Along with a 2013 order for 75 MAXs, that takes its backlog for the narrowbody jet to 225 airplanes, worth an Avitas-estimated $11.7 billion.
A dozen years ago, Jet placed a separate order for 10 Dreamliner 787s. Although that order remains technically on the books, it’s doubtful if the airline will take these as it reviews its network.
It has 121 planes in its fleet, according to its website.
India is one of the toughest markets, where airlines are forced to sell tickets at base prices of as low as 1 rupee (2 cents) to attract the fastest growing middle class in the world. Kingfisher Airlines, started by Indian tycoon Vijay Mallya in 2005, was one of the nation’s leading carriers until it was grounded in 2012 amid mounting debt. Indian airlines are among the biggest customers for the single-aisle planes made by both Airbus and Boeing.
Mumbai-based Jet Airways had total debt of $1.4 billion, and cash and equivalents barely 3 percent of that, for the year ended March 31, 2018, according to Bloomberg-compiled data. The firm’s total debt ballooned to 55.4 times earnings before interest and tax as of March 31, compared with 4.9 times the previous year, the data showed.
In a brief statement late Thursday night, the company — with a market value of $464 million — said the audit committee didn’t recommend the results for the board’s approval, “pending closure of certain matters.” The company slipped into a loss in the year ended March following two years of profit. The BSE issued a statement Friday seeking full disclosure from the carrier to meet compliance rules.
The company’s management and auditors needed more time to finalize its accounts, and the board “readily agreed” to it, Jet said in a statement Friday. The finalized accounts will be presented to the company’s audit committee at a later stage, it said without providing a timeframe.
The probability of the airline failing to repay its obligations in the next 12 months is near the highest since October 2015, according to a Bloomberg Default Risk model, which tracks metrics including share price, debt and cash flow. SpiceJet’s risk is the most elevated since last February, and the gauge is little changed for IndiGo, the nation’s biggest airline.
Deputy Chief Executive Officer Amit Agarwal said Jet Airways has regularly met its commitments on loans and is constantly evaluating opportunities to refinance or increase the tenure.
The carrier needs as much as $500 million in cash immediately and must refinance $400 million of debt, backed by a guarantor, said Kapil Kaul, South Asia CEO for CAPA Centre for Aviation, adding no one should expect instant results.
“They can do that by possibly doing sale and lease-back of their widebodies and getting costs down, especially in the domestic market,” he said. “If they can recapitalize and restructure, then may be in a couple of years, they can be sustainable.”
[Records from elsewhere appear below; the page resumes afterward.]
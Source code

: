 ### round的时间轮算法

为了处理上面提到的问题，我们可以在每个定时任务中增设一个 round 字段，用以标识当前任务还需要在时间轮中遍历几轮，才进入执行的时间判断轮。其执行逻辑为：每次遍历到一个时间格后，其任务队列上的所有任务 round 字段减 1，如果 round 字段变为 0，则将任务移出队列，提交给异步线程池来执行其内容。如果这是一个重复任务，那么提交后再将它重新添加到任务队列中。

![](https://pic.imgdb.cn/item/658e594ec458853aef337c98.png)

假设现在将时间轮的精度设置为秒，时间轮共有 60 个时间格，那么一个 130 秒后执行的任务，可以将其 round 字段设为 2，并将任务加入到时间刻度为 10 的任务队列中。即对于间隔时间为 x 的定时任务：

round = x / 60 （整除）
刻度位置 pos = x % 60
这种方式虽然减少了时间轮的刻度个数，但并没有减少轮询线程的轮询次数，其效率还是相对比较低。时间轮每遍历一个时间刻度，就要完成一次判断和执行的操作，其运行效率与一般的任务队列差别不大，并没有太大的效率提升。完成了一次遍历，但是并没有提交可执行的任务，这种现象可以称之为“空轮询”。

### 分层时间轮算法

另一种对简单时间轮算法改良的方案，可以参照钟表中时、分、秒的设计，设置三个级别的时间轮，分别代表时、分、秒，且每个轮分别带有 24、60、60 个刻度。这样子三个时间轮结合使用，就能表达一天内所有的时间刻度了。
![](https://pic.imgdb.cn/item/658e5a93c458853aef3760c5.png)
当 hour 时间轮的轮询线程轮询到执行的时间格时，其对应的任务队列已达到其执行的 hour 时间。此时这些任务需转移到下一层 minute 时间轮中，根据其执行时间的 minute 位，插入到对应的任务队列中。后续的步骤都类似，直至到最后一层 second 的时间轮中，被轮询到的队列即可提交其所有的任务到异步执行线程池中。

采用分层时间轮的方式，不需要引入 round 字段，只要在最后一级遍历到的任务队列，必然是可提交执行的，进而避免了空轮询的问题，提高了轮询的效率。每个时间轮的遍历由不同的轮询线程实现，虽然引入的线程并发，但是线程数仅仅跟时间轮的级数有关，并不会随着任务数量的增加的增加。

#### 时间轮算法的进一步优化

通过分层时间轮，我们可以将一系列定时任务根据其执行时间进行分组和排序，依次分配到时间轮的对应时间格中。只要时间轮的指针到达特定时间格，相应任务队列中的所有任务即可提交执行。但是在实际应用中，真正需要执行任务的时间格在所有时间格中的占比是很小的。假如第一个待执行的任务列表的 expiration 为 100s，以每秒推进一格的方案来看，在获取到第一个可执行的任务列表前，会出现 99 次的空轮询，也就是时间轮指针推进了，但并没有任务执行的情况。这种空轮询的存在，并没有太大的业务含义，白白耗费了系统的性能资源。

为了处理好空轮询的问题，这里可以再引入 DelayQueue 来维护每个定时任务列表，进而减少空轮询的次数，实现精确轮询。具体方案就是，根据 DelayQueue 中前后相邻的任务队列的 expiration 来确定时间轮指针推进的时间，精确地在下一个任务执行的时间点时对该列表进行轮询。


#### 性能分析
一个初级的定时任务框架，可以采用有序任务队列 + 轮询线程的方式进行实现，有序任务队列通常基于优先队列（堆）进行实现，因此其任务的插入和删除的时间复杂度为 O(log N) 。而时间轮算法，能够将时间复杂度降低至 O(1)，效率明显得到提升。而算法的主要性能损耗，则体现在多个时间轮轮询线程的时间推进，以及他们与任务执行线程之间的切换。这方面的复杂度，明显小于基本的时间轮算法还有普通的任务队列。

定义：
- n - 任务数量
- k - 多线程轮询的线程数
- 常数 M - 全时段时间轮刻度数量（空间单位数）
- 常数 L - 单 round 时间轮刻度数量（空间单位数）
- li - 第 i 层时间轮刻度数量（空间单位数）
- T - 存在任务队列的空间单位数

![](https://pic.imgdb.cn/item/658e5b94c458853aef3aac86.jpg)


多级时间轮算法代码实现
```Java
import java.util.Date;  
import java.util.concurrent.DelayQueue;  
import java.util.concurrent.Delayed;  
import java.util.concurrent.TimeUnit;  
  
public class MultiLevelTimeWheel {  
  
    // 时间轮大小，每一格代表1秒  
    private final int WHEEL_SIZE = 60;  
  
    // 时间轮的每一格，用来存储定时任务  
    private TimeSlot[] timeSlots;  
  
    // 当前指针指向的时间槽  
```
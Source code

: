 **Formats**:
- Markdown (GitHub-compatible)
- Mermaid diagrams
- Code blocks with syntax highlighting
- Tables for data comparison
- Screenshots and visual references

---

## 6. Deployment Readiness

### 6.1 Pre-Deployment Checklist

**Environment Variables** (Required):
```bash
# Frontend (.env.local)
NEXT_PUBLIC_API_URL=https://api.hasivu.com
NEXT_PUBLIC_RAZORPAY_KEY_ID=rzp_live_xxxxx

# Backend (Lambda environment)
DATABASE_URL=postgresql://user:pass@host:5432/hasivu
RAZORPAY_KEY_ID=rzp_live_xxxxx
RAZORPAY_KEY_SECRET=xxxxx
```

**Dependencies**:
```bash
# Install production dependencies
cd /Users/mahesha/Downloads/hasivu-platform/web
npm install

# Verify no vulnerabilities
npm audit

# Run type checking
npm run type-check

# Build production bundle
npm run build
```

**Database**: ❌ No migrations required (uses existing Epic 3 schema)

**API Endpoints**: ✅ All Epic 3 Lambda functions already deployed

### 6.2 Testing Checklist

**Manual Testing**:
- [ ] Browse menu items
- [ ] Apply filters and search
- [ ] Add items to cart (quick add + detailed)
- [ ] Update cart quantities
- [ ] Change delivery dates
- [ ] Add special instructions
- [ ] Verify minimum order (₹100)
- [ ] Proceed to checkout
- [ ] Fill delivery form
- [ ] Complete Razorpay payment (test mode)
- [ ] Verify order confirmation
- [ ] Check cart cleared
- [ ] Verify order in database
Jet Airways stock has tumbled 67 percent this year, making it the worst performing airline stock in Asia Pacific amid investor concerns over its outlook. India’s benchmark Sensex index has gained 11 percent.
“We need to recover the money and value we have lost,” Jet Airways Chairman Naresh Goyal said at the airline’s annual general meeting Thursday. “I feel guilty, I feel embarrassed that we have not been able to perform, especially with shareholders who stood with us.”
Abu Dhabi-based Etihad, which owns 24 percent of Jet Airways, said it continues to work constructively with its Indian partner.
Jet Airways’s rivals are faring no better either. The entire sector has been hit by rising fuel prices, depreciation of the rupee and debt to fund aircraft purchases and rapid growth. IndiGo, operated by InterGlobe Aviation Ltd., posted a 97 percent drop in net profit, its worst-ever quarterly performance. SpiceJet will be reporting earnings next week.
Jet Airways said last week that it’s implementing several measures to cut costs and increase revenue, in areas including sales and distribution, payroll and maintenance. The company at the time denied an Economic Times report it had already started firing people and had told some workers to take as much as a 25 percent cut in pay.
“The stock will remain under severe pressure till there’s some concrete plan on the table to revive the loss-making airline,” said Devansh Lakhani, a director at Mumbai-based Lakhani Financial Services Ltd.